To obtain the expected result, try the following:

  1. On the primary server, restart pgpool:

    # service pgpool restart

    On the standby server, restart pgpool:

    # service pgpool restart

    Check the result:

    # sudo -u postgres psql -h <DB-VIP> -p 9999 -c "show pool_nodes"
  2. If the status is still incorrect, perform the following steps:

    On the standby server, stop pgpool:

    # service pgpool stop

    On the primary server, stop pgpool:

    # service pgpool stop

    On the primary server, confirm eth0:0 is down:

    # ifdown eth0:0

    On the primary server, verify that pgpool exited gracefully:

    # rm –i /tmp/.s.PGSQL.9898
    # rm –i /var/run/postgresql/.s.PGSQL.9999

    On the primary server, restart pgpool:

    # service pgpool start

    Check the result:

    # sudo -u postgres psql -h <DB-VIP> -p 9999 -c "show pool_nodes"

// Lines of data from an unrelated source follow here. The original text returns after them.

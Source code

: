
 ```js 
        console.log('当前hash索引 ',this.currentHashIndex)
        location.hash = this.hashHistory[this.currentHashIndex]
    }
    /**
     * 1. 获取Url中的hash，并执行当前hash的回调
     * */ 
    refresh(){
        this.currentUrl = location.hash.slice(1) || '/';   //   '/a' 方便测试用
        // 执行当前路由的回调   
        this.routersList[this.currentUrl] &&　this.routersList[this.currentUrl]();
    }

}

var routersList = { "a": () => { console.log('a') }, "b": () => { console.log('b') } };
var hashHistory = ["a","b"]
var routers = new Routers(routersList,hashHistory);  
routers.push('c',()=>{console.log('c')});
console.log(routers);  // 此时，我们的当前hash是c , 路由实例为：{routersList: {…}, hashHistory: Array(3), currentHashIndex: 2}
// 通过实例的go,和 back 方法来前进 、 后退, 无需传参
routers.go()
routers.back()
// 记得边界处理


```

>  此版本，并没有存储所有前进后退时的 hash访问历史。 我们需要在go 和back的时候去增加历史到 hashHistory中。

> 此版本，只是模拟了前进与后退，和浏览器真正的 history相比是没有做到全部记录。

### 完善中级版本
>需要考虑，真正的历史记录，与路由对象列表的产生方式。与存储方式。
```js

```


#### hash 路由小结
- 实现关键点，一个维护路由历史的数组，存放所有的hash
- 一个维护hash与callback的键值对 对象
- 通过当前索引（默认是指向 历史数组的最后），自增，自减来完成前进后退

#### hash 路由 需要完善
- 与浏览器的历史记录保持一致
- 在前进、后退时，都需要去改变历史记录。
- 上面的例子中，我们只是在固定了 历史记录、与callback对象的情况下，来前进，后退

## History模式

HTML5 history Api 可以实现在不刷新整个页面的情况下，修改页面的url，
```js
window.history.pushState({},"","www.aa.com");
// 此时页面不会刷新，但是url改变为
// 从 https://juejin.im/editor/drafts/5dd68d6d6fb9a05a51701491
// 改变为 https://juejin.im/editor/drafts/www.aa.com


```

    If the status is “2” for both nodes, restart pgpool on the standby server:

    # service pgpool start
  3. If the status is still incorrect, perform the following steps:

    On the standby server, stop pgpool:

    # service pgpool stop

    Confirm the status of primary server. The result should be “f”:

    # sudo -u postgres psql -h <Primary> -p 5432 -c 'select pg_is_in_recovery()'
    pg_is_in_recovery
    -------------------
    f

    (1 row)

    Confirm the status of the standby server. The result should be “t”:

    # sudo -u postgres psql -h <Standby> -p 5432 -c 'select pg_is_in_recovery()'
    pg_is_in_recovery
    -------------------
    t

    (1 row)

    If these are incorrect, the issue is more likely with the configuration of PostgreSQL. Otherwise, perform these steps:

    On the primary server, run these commands using the node_id that reports a status of “3”:

    # /usr/pgpool-9.4/bin/pcp_detach_node -U pgpool -h localhost -p 9898 -W -n <node_id>
    Password:
    # /usr/pgpool-9.4/bin/pcp_attach_node -U pgpool -h localhost -p 9898 -W -n <node_id>
    Password:
    # /usr/pgpool-9.4/bin/pcp_detach_node -U pgpool -h localhost -p 9898 -W -n <node_id>

    By default, the password is pgpool.

    Wait 60 seconds and then check the result:

    # sudo -u postgres psql -h <DB-VIP> -p 9999 -c "show pool_nodes"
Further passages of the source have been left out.